A quick word about data integrity.  The article on the Guardian references the data going back to 1935, and in fact, the data compiled does go back to 1935.  I made the assumption that the viz created by Simon went back that far as well, but then I couldn’t find a year filter.  If you look at the data that built the bubble chart, it only covers 2008-2010 and all three years are combined.  But 2010 isn’t even a complete year.  Come on already!  This can be extremely misleading and should be clearly noted, but it’s not! 

The initial view above is assets in failed banks as dollars per person. 

  1. The huge bubble for Nevada surely stands out, but why not a simple bar chart? 
  2. Notice that Total is listed as a State; that doesn’t make any sense.
  3. Which state is #2?  How about #5?  It takes some work.
  4. Do we really care about all 50 States or maybe just the top 10? 
  5. How much bigger is Nevada than the #2 state?

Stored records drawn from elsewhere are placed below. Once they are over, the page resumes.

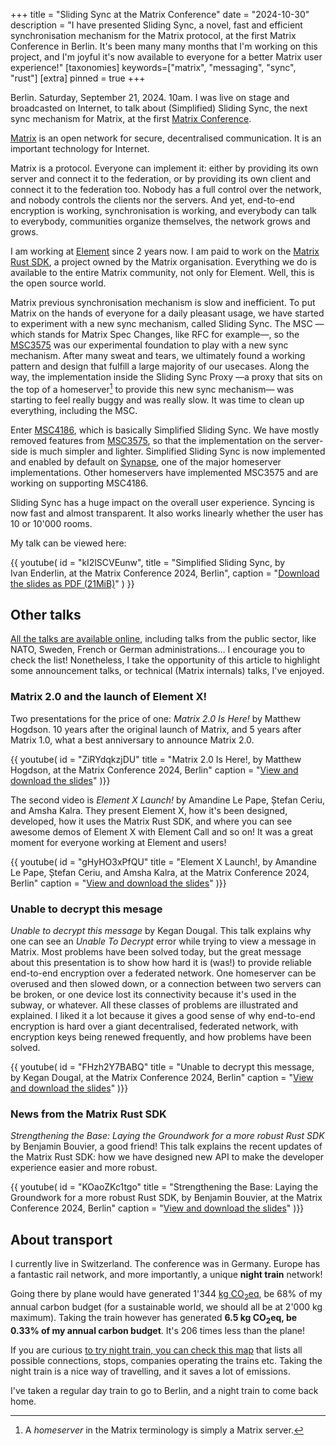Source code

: +++
title = "Sliding Sync at the Matrix Conference"
date = "2024-10-30"
description = "I have presented Sliding Sync, a novel, fast and efficient synchronisation mechanism for the Matrix protocol, at the first Matrix Conference in Berlin. It's been many many months that I'm working on this project, and I'm joyful it's now available to everyone for a better Matrix user experience!"
[taxonomies]
keywords=["matrix", "messaging", "sync", "rust"]
[extra]
pinned = true
+++

Berlin. <time datetime="2024-09-21 10:00">Saturday, September 21, 2024.
10am</time>. I was live on stage and broadcasted on Internet, to talk about
(Simplified) Sliding Sync, the next sync mechanism for Matrix, at the first
[Matrix Conference].

[Matrix] is an open network for secure, decentralised communication. It is an
important technology for Internet.

Matrix is a protocol. Everyone can implement it: either by providing its own
server and connect it to the federation, or by providing its own client and
connect it to the federation too. Nobody has a full control over the network,
and nobody controls the clients nor the servers. And yet, end-to-end encryption
is working, synchronisation is working, and everybody can talk to everybody,
communities organize themselves, the network grows and grows.

I am working at [Element] since 2 years now. I am paid to work on the [Matrix
Rust SDK], a project owned by the Matrix organisation. Everything we do is
available to the entire Matrix community, not only for Element. Well, this is
the open source world.

Matrix previous synchronisation mechanism is slow and inefficient. To put
Matrix on the hands of everyone for a daily pleasant usage, we have started
to experiment with a new sync mechanism, called Sliding Sync. The MSC —which
stands for Matrix Spec Changes, like RFC for example—, so the [MSC3575] was
our experimental foundation to play with a new sync mechanism. After many sweat
and tears, we ultimately found a working pattern and design that fulfill a
large majority of our usecases. Along the way, the implementation inside the
Sliding Sync Proxy —a proxy that sits on the top of a homeserver[^1] to provide
this new sync mechanism— was starting to feel really buggy and was really slow.
It was time to clean up everything, including the MSC.

Enter [MSC4186], which is basically Simplified Sliding Sync. We have mostly
removed features from [MSC3575], so that the implementation on the server-side
is much simpler and lighter. Simplified Sliding Sync is now implemented and
enabled by default on [Synapse], one of the major homeserver implementations.
Other homeservers have implemented MSC3575 and are working on supporting
MSC4186.

Sliding Sync has a huge impact on the overall user experience. Syncing is now
fast and almost transparent. It also works linearly whether the user has 10
or 10'000 rooms.

My talk can be viewed here:

{{ youtube(
  id = "kI2lSCVEunw",
  title = "Simplified Sliding Sync, by Ivan Enderlin, at the Matrix Conference 2024, Berlin",
  caption = "[Download the slides as PDF (21MiB)](./slides.pdf)"
) }}

<h2>Other talks</h2>

[All the talks are available online][watch], including talks from the public
sector, like NATO, Sweden, French or German administrations… I encourage you to
check the list! Nonetheless, I take the opportunity of this article to highlight
some announcement talks, or technical (Matrix internals) talks, I've enjoyed.

<h3>Matrix 2.0 and the launch of Element X!</h3>

Two presentations for the price of one: <cite>Matrix 2.0 Is Here!</cite> by
Matthew Hogdson. 10 years after the original launch of Matrix, and 5 years after
Matrix 1.0, what a best anniversary to announce Matrix 2.0.

{{ youtube(
  id = "ZiRYdqkzjDU"
  title = "Matrix 2.0 Is Here!, by Matthew Hogdson, at the Matrix Conference 2024, Berlin"
  caption = "[View and download the slides](https://2024.matrix.org/documents/talk_slides/LAB3%202024-09-20%2010_15%20Matthew%20-%20Matrix%202.0%20is%20Here_%20The%20Matrix%20Conference%20Keynote.pdf)"
)}}


The second video is <cite>Element X Launch!</cite> by Amandine Le Pape, Ștefan
Ceriu, and Amsha Kalra. They present Element X, how it's been designed,
developed, how it uses the Matrix Rust SDK, and where you can see awesome demos
of Element X with Element Call and so on! It was a great moment for everyone
working at Element and users!

{{ youtube(
  id = "gHyHO3xPfQU"
  title = "Element X Launch!, by Amandine Le Pape, Ștefan Ceriu, and Amsha Kalra, at the Matrix Conference 2024, Berlin"
  caption = "[View and download the slides](https://2024.matrix.org/documents/talk_slides/LAB3%202024-09-20%2017_45%20Amandine%20Le%20Pape,%20Amsha%20Kalra,%20Stefan%20Ceriu%20-%20Element%20X%20Launch%20Complete%20Presentation.pdf)"
)}}

<h3>Unable to decrypt this mesage</h3>

<cite>Unable to decrypt this message</cite> by Kegan Dougal. This talk explains
why one can see an _Unable To Decrypt_ error while trying to view a message in
Matrix. Most problems have been solved today, but the great message about this
presentation is to show how hard it is (was!) to provide reliable end-to-end
encryption over a federated network. One homeserver can be overused and then
slowed down, or a connection between two servers can be broken, or one device
lost its connectivity because it's used in the subway, or whatever. All these
classes of problems are illustrated and explained. I liked it a lot because it
gives a good sense of why end-to-end encryption is hard over a giant
decentralised, federated network, with encryption keys being renewed frequently,
and how problems have been solved.

{{ youtube(
  id = "FHzh2Y7BABQ"
  title = "Unable to decrypt this message, by Kegan Dougal, at the Matrix Conference 2024, Berlin"
  caption = "[View and download the slides](https://2024.matrix.org/documents/talk_slides/LAB4%202024-09-21%2014_30%20Kegan%20Dougal%20-%20Unable%20to%20decrypt%20this%20message.pdf)"
)}}

<h3>News from the Matrix Rust SDK</h3>

<cite>Strengthening the Base: Laying the Groundwork for a more robust Rust
SDK</cite> by Benjamin Bouvier, a good friend! This talk explains the recent
updates of the Matrix Rust SDK: how we have designed new API to make the
developer experience easier and more robust.

{{ youtube(
  id = "KOaoZKc1tgo"
  title = "Strengthening the Base: Laying the Groundwork for a more robust Rust SDK, by Benjamin Bouvier, at the Matrix Conference 2024, Berlin"
  caption = "[View and download the slides](https://2024.matrix.org/documents/talk_slides/LAB3%202024-09-20%2011_15%20Benjamin%20Bouvier%20-%20Rust%20SDK%20Foundation.pdf)"
)}}

<h2>About transport</h2>

I currently live in Switzerland. The conference was in Germany. Europe has a
fantastic rail network, and more importantly, a unique **night train** network!

Going there by plane would have generated 1'344 [kg CO<sub>2</sub>eq][co2eq],
be 68% of my annual carbon budget (for a sustainable world, we should all be at
2'000 kg maximum). Taking the train however has generated
**6.5 kg CO<sub>2</sub>eq, be 0.33% of my annual carbon budget**. It's 206 times
less than the plane!

If you are curious [to try night train, you can check this map][night-train]
that lists all possible connections, stops, companies operating the trains
etc. Taking the night train is a nice way of travelling, and it saves a lot
of emissions.

I've taken a regular day train to go to Berlin, and a night train to come back
home.


[^1]: A _homeserver_ in the Matrix terminology is simply a Matrix server.

[Matrix Conference]: https://2024.matrix.org/
[Matrix]: https://matrix.org/
[Matrix Rust SDK]: https://github.com/matrix-org/matrix-rust-sdk/
[Element]: https://element.io/
[MSC3575]: https://github.com/matrix-org/matrix-spec-proposals/blob/kegan/sync-v3/proposals/3575-sync.md
[MSC4186]: https://github.com/matrix-org/matrix-spec-proposals/blob/erikj/sss/proposals/4186-simplified-sliding-sync.md
[Synapse]: https://github.com/element-hq/synapse/
[watch]: https://2024.matrix.org/watch/
[co2eq]: https://en.wikipedia.org/wiki/Global_warming_potential
[night-train]: https://back-on-track.eu/night-train-map/
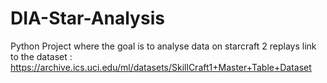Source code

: # DIA-Star-Analysis
Python Project where the goal is to analyse data on starcraft 2 replays
link to the dataset : https://archive.ics.uci.edu/ml/datasets/SkillCraft1+Master+Table+Dataset
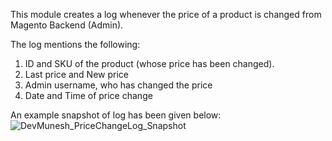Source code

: This module creates a log whenever the price of a product is changed from Magento Backend (Admin).

The log mentions the following:
1. ID and SKU of the product (whose price has been changed).
2. Last price and New price
3. Admin username, who has changed the price
4. Date and Time of price change

An example snapshot of log has been given below:
![DevMunesh_PriceChangeLog_Snapshot](https://user-images.githubusercontent.com/81867465/114346789-a1a58d80-9b81-11eb-8b4b-8d5561dd9542.PNG)
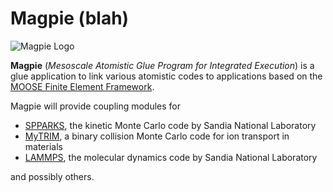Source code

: Magpie (blah)
=====

![Magpie Logo](http://idaholab.github.io/img/magpie/magpie_logo_small.png)

**Magpie** (_Mesoscale Atomistic Glue Program for Integrated Execution_) is a glue application to link various atomistic codes to applications based on the [MOOSE Finite Element Framework](http://mooseframework.org).

Magpie will provide coupling modules for

* [SPPARKS](http://spparks.sandia.gov/), the kinetic Monte Carlo code by Sandia National Laboratory
* [MyTRIM](http://github.com/idaholab/mytrim/), a binary collision Monte Carlo code for ion transport in materials
* [LAMMPS](http://lammps.sandia.gov/), the molecular dynamics code by Sandia National Laboratory

and possibly others.

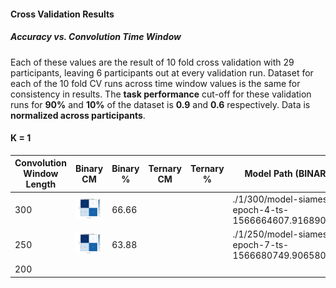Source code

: #### Cross Validation Results

##### Accuracy vs. Convolution Time Window

Each of these values are the result of 10 fold cross validation with 29 participants, leaving 6 participants out at every validation run. Dataset for each of the 10 fold CV runs across time window values is the same for consistency in results. The **task performance** cut-off for these validation runs for **90%** and **10%** of the dataset is  **0.9** and **0.6** respectively. Data is **normalized across participants**.

#### K = 1



| Convolution Window Length | Binary CM                                                    | Binary % | Ternary CM | Ternary % | Model Path (BINARY)                                     | Model Path (TERNARY) |
| ------------------------- | ------------------------------------------------------------ | -------- | ---------- | --------- | ------------------------------------------------------- | -------------------- |
| 300                       | ![](./1/300/cnfmodel-siamese-epoch-4-ts-1566664607.9168901.pth.png) | 66.66    |            |           | ./1/300/model-siamese-epoch-4-ts-1566664607.9168901.pth |                      |
| 250                       | ![](./1/250/cnfmodel-siamese-epoch-7-ts-1566680749.9065804.pth.png) | 63.88    |            |           | ./1/250/model-siamese-epoch-7-ts-1566680749.9065804.pth |                      |
| 200                       |                                                              |          |            |           |                                                         |                      |

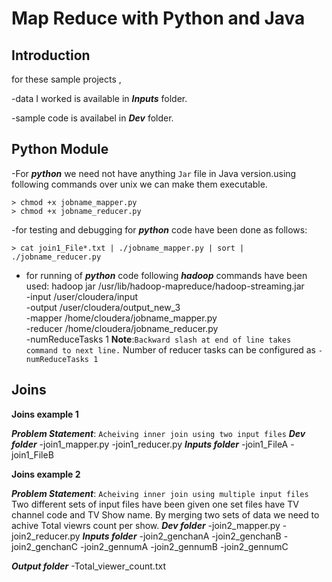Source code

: Map Reduce with Python and Java
===============================

## Introduction

for these sample projects , 

-data I worked is available in ***Inputs*** folder.

-sample code is availabel in ***Dev*** folder.

## Python Module

-For ***python*** we need not have anything `Jar` file in Java version.using following commands over unix we can make them executable.

	> chmod +x jobname_mapper.py 
	> chmod +x jobname_reducer.py 
-for testing and debugging for ***python*** code have been done as follows:

	> cat join1_File*.txt | ./jobname_mapper.py | sort | ./jobname_reducer.py

- for running of ***python*** code following ***hadoop*** commands have been used:
	hadoop jar /usr/lib/hadoop-mapreduce/hadoop-streaming.jar \
   		-input /user/cloudera/input \
   		-output /user/cloudera/output_new_3 \
   		-mapper /home/cloudera/jobname_mapper.py \
   		-reducer /home/cloudera/jobname_reducer.py \
   		-numReduceTasks 1
    **Note**:`Backward slash at end of line takes command to next line.`
	      Number of reducer tasks can be configured as `-numReduceTasks 1`


## Joins

**Joins example 1**

***Problem Statement***: `Acheiving inner join using two input files`
***Dev folder***
	-join1_mapper.py 
	-join1_reducer.py
***Inputs folder***
	-join1_FileA
	-join1_FileB	

**Joins example 2**

***Problem Statement***: `Acheiving inner join using multiple input files`
Two different sets of input files have been given one set files have TV channel code and TV Show name. By merging two sets of data we need to achive Total viewrs count per show.
***Dev folder***
	-join2_mapper.py 
	-join2_reducer.py
***Inputs folder***
	-join2_genchanA
	-join2_genchanB
	-join2_genchanC
	-join2_gennumA
	-join2_gennumB
	-join2_gennumC

***Output folder***
	-Total_viewer_count.txt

It’s so much easier to compare the size of the bars than the size of the bubbles.  From the bar chart, you can easily see the rank and the relative size of each bar.  It turns out that Nevada is 20x larger than Alabama.  There’s absolutely no way you can identify that in the bubble chart.

Change the Bubbles Size option to Number of failed banks.  Holy smokes!  What state is collapsing?  Oh, it’s not a state; it’s that pesky Total again.  The Total completely distorts the view and makes all other comparisons impossible.  Again, a simple bar chart will suffice.

Finally, since there are two data points that are highlighted by the article (assets per person and number of failed banks), a scatter plot provides one of the best means of seeing the relationship between the two.  In this view, you immediately see the five outliers I have labeled below.

Scroll through the other filters and you continue to see that including Total as a State completely wrecks any insight that could be gleamed from the viz.

The viz below was built with Tableau Public and it includes the data all the way back to 1935.  However, I decided to only focus on the last 20 years; this time period represents the most volatility since the Great Depression. 

NOTE: 2005 and 2006 are not included since there were not any bank failures listed on the FDIC website for those years.  I also excluded 2010 since the year is not complete.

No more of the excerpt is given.